A major strength of the Record Linking Lab is the access to the undergraduate students at Brigham Young University. BYU has 27,000 undergraduate students, many of whom work on-campus. In addition, BYU has a large selection of undergraduate family history classes, with more than 1,200 students taking an introductory family history course each year.
One of our goals as a lab is to provide a research assistant position to as many students as possible to help with projects related to family history work and improving the Family Tree. These students work as research assistants on the specific projects of the lab and can also be hired by scholars that would like to tap into this labor pool for their own projects. We provide an excellent mentoring environment that assigns advanced students to work with more recent hires.
If you are a student that is interested in working for the Record Linking Lab, please send an email to email@example.com and we will get in touch with you about filling out an application and having an interview.
Current Undergraduate Assistants
There are three pages we are working on - first, attaching the 1920 census (which is this link: https://docs.google.com/spreadsheets/d/1xEBIGA2UgY_wK4MnyNfnUKCfs4yXfX7wP_OteaGZBdw/edit?usp=sharing), attaching the 1910 census (which is this link: https://docs.google.com/spreadsheets/d/1CMvOJISGMWA-kV0tDy_XwY5g52TYJhOWQjo0PubYqgQ/edit?usp=sharing), and then the island hints (which is this link: https://docs.google.com/spreadsheets/d/14sFT9PH1Z2HK1SGPVagaJz5U_UYlfdX1BJQzpWYfSSA/edit#gid=0). The point of the families added tab is to extend the tree out as far as you can. If you are having any difficulty, please contact one of us or look at the FAQ section on the rll.byu.edu/students website. Please work on the 1920, then 1910 document, and then move onto the island hints afterwards. If you have moved onto the adding families section, please watch Dr. Price’s video: https://www.youtube.com/watch?v=PPu22KgOMH8&feature=youtu.be.
Here is the link to the data for the project. Our goal is to label this training set for them as 0 = not a match, 0.5=maybe a match, and 1=is a match. They are welcome to figure out the best way to do this and I created a video for how I approached it but I’m sure as a RA works on this, they’ll probably have a better approach to do it.
We are continuing the WWI project. Here is the link to the spreadsheet: https://docs.google.com/spreadsheets/d/1KNe3QdnpDfeK-guT1J9ssa3AUiLJska9vf9Hv0ad-jg/edit?usp=sharing
Before you start, please watch this video with instructions: https://youtu.be/Cg4-IPuOu_k
How do I get a free Ancestry.com account?
What is a public member tree on Ancestry.com?
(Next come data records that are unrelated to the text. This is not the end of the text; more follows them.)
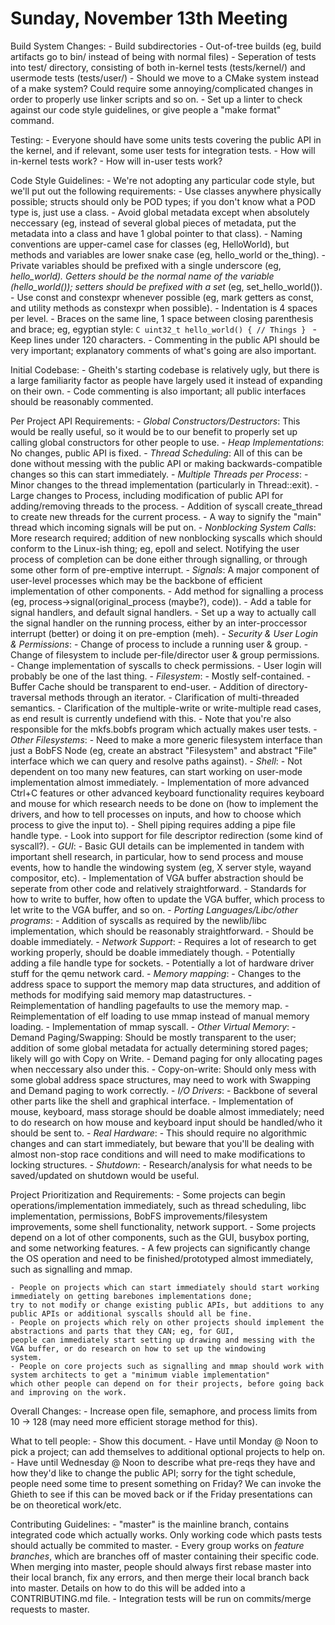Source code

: # Sunday, November 13th Meeting

Build System Changes:
	- Build subdirectories
	- Out-of-tree builds (eg, build artifacts go to bin/ instead of being with normal files)
	- Seperation of tests into test/ directory, consisting of both in-kernel tests (tests/kernel/)
	and usermode tests (tests/user/)
	- Should we move to a CMake system instead of a make system? Could require some annoying/complicated
	changes in order to properly use linker scripts and so on.
	- Set up a linter to check against our code style guidelines, or give people a "make format" command.

Testing:
	- Everyone should have some units tests covering the public API in the kernel, and if relevant,
	some user tests for integration tests.
	- How will in-kernel tests work?
	- How will in-user tests work?

Code Style Guidelines:
	- We're not adopting any particular code style, but we'll put out the following requirements:
	- Use classes anywhere physically possible; structs should only be POD types; if you don't know what
	a POD type is, just use a class.
	- Avoid global metadata except when absolutely neccessary (eg, instead of several global pieces of metadata,
	put the metadata into a class and have 1 global pointer to that class).
	- Naming conventions are upper-camel case for classes (eg, HelloWorld), but methods and variables are lower
	snake case (eg, hello_world or the_thing).
	- Private variables should be prefixed with a single underscore (eg, _hello_world). Getters should be the normal
	name of the variable (hello_world()); setters should be prefixed with a set_ (eg, set_hello_world()).
	- Use const and constexpr whenever possible (eg, mark getters as const, and utility methods as constexpr when possible).
	- Indentation is 4 spaces per level.
	- Braces on the same line, 1 space between closing parenthesis and brace; eg, egyptian style:
	```C
	uint32_t hello_world() {
		// Things
	}
	```
	- Keep lines under 120 characters.
	- Commenting in the public API should be very important; explanatory comments of what's going are also important.

Initial Codebase:
	- Gheith's starting codebase is relatively ugly, but there is a large familiarity factor as people have largely used
	it instead of expanding on their own.
	- Code commenting is also important; all public interfaces should be reasonably commented.

Per Project API Requirements:
	- *Global Constructors/Destructors*: This would be really useful, so it would be to our benefit to properly
	set up calling global constructors for other people to use.
	- *Heap Implementations*: No changes, public API is fixed.
	- *Thread Scheduling*: All of this can be done without messing with the public API or making backwards-compatible changes
	so this can start immediately.
	- *Multiple Threads per Process*:
		- Minor changes to the thread implementation (particularly in Thread::exit).
		- Large changes to Process, including modification of public API for adding/removing threads to the process.
		- Addition of syscall create_thread to create new threads for the current process.
		- A way to signify the "main" thread which incoming signals will be put on.
	- *Nonblocking System Calls*: More research required; addition of new nonblocking syscalls which should conform
	to the Linux-ish thing; eg, epoll and select. Notifying the user process of completion can be done either through
	signalling, or through some other form of pre-emptive interrupt.
	- *Signals*: A major component of user-level processes which may be the backbone of efficient implementation
	of other components.
		- Add method for signalling a process (eg, process->signal(original_process (maybe?), code)).
		- Add a table for signal handlers, and default signal handlers.
		- Set up a way to actually call the signal handler on the running process, either by
		an inter-proccessor interrupt (better) or doing it on pre-emption (meh).
	- *Security & User Login & Permissions*:
		- Change of process to include a running user & group.
		- Change of filesystem to include per-file/director user & group permissions.
		- Change implementation of syscalls to check permissions.
		- User login will probably be one of the last thing.
	- *Filesystem*:
		- Mostly self-contained.
		- Buffer Cache should be transparent to end-user.
		- Addition of directory-traversal methods through an iterator.
		- Clarification of multi-threaded semantics.
		- Clarification of the multiple-write or write-multiple read cases, as end result is currently
		undefiend with this.
		- Note that you're also responsible for the mkfs.bobfs program which actually makes user tests.
	- *Other Filesystems*:
		- Need to make a more generic filesystem interface than just a BobFS Node (eg, create an abstract "Filesystem"
		and abstract "File" interface which we can query and resolve paths against).
	- *Shell*:
		- Not dependent on too many new features, can start working on user-mode implementation almost immediately.
		- Implementation of more advanced Ctrl+C features or other advanced keyboard functionality requires keyboard and mouse
		for which research needs to be done on (how to implement the drivers, and how to tell processes on inputs, and how to choose
		which process to give the input to).
		- Shell piping requires adding a pipe file handle type.
		- Look into support for file descriptor redirection (some kind of syscall?).
	- *GUI*:
		- Basic GUI details can be implemented in tandem with important shell research, in particular, how to send process and mouse events,
		how to handle the windowing system (eg, X server style, wayand compositor, etc).
		- Implementation of VGA buffer abstraction should be seperate from other code and relatively straightforward.
		- Standards for how to write to buffer, how often to update the VGA buffer, which process to let write to the VGA buffer, and so on.
	- *Porting Languages/Libc/other programs*:
		- Addition of syscalls as required by the newlib/libc implementation, which should be reasonably straightforward.
		- Should be doable immediately.
	- *Network Support*:
		- Requires a lot of research to get working properly, should be doable immediately though.
		- Potentially adding a file handle type for sockets.
		- Potentially a lot of hardware driver stuff for the qemu network card.
	- *Memory mapping*:
		- Changes to the address space to support the memory map data structures, and addition of methods for modifying said
		memory map datastructures.
		- Reimplementation of handling pagefaults to use the memory map.
		- Reimplementation of elf loading to use mmap instead of manual memory loading.
		- Implementation of mmap syscall.
	- *Other Virtual Memory*:
		- Demand Paging/Swapping: Should be mostly transparent to the user; addition of some global 
		metadata for actually determining stored pages; likely will go with Copy on Write.
			- Demand paging for only allocating pages when neccessary also under this.
		- Copy-on-write: Should only mess with some global address space structures, may need to work with
		Swapping and Demand paging to work correctly.
	- *I/O Drivers*:
		- Backbone of several other parts like the shell and graphical interface.
		- Implementation of mouse, keyboard, mass storage should be doable almost immediately; need to do research on how
		mouse and keyboard input should be handled/who it should be sent to.
	- *Real Hardware*:
		- This should require no algorithmic changes and can start immediately, but beware that you'll be dealing with
		almost non-stop race conditions and will need to make modifications to locking structures.
	- *Shutdown*:
		- Research/analysis for what needs to be saved/updated on shutdown would be useful.

Project Prioritization and Requirements:
	- Some projects can begin operations/implementation immediately, such as thread scheduling, libc implementation,
	permissions, BobFS improvements/filesystem improvements, some shell functionality, network support.
	- Some projects depend on a lot of other components, such as the GUI, busybox porting, and some networking features.
	- A few projects can significantly change the OS operation and need to be finished/prototyped almost immediately, such
	as signalling and mmap.

	- People on projects which can start immediately should start working immediately on getting barebones implementations done;
	try to not modify or change existing public APIs, but additions to any public APIs or additional syscalls should all be fine.
	- People on projects which rely on other projects should implement the abstractions and parts that they CAN; eg, for GUI,
	people can immediately start setting up drawing and messing with the VGA buffer, or do research on how to set up the windowing
	system.
	- People on core projects such as signalling and mmap should work with system architects to get a "minimum viable implementation"
	which other people can depend on for their projects, before going back and improving on the work.

Overall Changes:
	- Increase open file, semaphore, and process limits from 10 -> 128 (may need more efficient storage method for this).

What to tell people:
	- Show this document.
	- Have until Monday @ Noon to pick a project; can add themselves to additional optional projects to help on.
	- Have until Wednesday @ Noon to describe what pre-reqs they have and how they'd like to change the public API;
	sorry for the tight schedule, people need some time to present something on Friday? We can invoke the Ghieth to
	see if this can be moved back or if the Friday presentations can be on theoretical work/etc.

Contributing Guidelines:
	- "master" is the mainline branch, contains integrated code which actually works. Only working code which pasts tests
	should actually be commited to master.
	- Every group works on _feature branches_, which are branches off of master containing their specific code. When merging
	into master, people should always first rebase master into their local branch, fix any errors, and then merge their local
	branch back into master. Details on how to do this will be added into a CONTRIBUTING.md file.
	- Integration tests will be run on commits/merge requests to master.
A public member tree is the personal family tree of an Ancestry.com member. While Ancestry.com does not check for ancestry, often these are trees passed down through individuals’ families and thus, is harder to be traced via additional sources. It is a very helpful tool to try and link people together.
Why can’t I find the 1890 census?
Unfortunately, the records for the 1890 census were damaged in a fire in 1921 so it is extremely rare to find anything from 1890.
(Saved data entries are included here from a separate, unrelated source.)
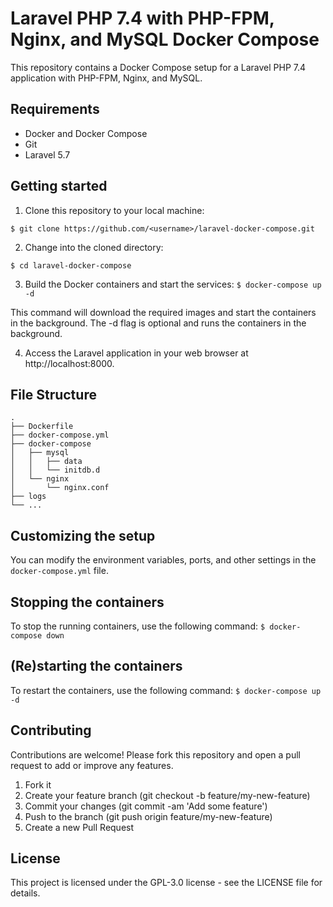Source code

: # Laravel PHP 7.4 with PHP-FPM, Nginx, and MySQL Docker Compose

This repository contains a Docker Compose setup for a Laravel PHP 7.4 application with PHP-FPM, Nginx, and MySQL.

## Requirements
* Docker and Docker Compose
* Git
* Laravel 5.7

## Getting started

1. Clone this repository to your local machine:

```$ git clone https://github.com/<username>/laravel-docker-compose.git```

2. Change into the cloned directory:

```$ cd laravel-docker-compose```

3. Build the Docker containers and start the services:
```$ docker-compose up -d```

This command will download the required images and start the containers in the background. The -d flag is optional and runs the containers in the background.

4. Access the Laravel application in your web browser at http://localhost:8000.

## File Structure
```
.
├── Dockerfile
├── docker-compose.yml
├── docker-compose
│   ├── mysql
│   │   ├── data
│   │   └── initdb.d
│   └── nginx
│       └── nginx.conf
├── logs
└── ...
```

## Customizing the setup
You can modify the environment variables, ports, and other settings in the `docker-compose.yml` file.

## Stopping the containers
To stop the running containers, use the following command:
```$ docker-compose down```

## (Re)starting the containers
To restart the containers, use the following command:
```$ docker-compose up -d```

## Contributing
Contributions are welcome! Please fork this repository and open a pull request to add or improve any features.
1. Fork it
2. Create your feature branch (git checkout -b feature/my-new-feature)
3. Commit your changes (git commit -am 'Add some feature')
4. Push to the branch (git push origin feature/my-new-feature)
5. Create a new Pull Request

## License
This project is licensed under the GPL-3.0 license - see the LICENSE file for details.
Where do I save files? How does our file structure work?
Everything you need should be in the V drive. Almost all of your files should be saved in the paper folder you are currently working on, which will be in the papers\current folder. You are welcome to copy code to your working folder. However, we don’t want big files, or almost any data files in your working folder. If you are saving some form of raw data that you haven’t done anything to, then you can save it in the raw_data\raw folder. You should never change anything in the raw_data folder, unless you have express permission to. We will have a few other folders that will have resources for you to learn from: namely, New RA Resources. This will have information pertaining to your team and skills you will need or can use in this job. The folder “tools” will have some code and tools for web scraping, record linking and similar tasks, as well as have our base python environment that you should never touch. If there are any questions about files, ask your paper or team lead. But please remember we want any code you save to be usable in the future. Please annotate and make clear what your code does and how it does it. This video can also help with this question.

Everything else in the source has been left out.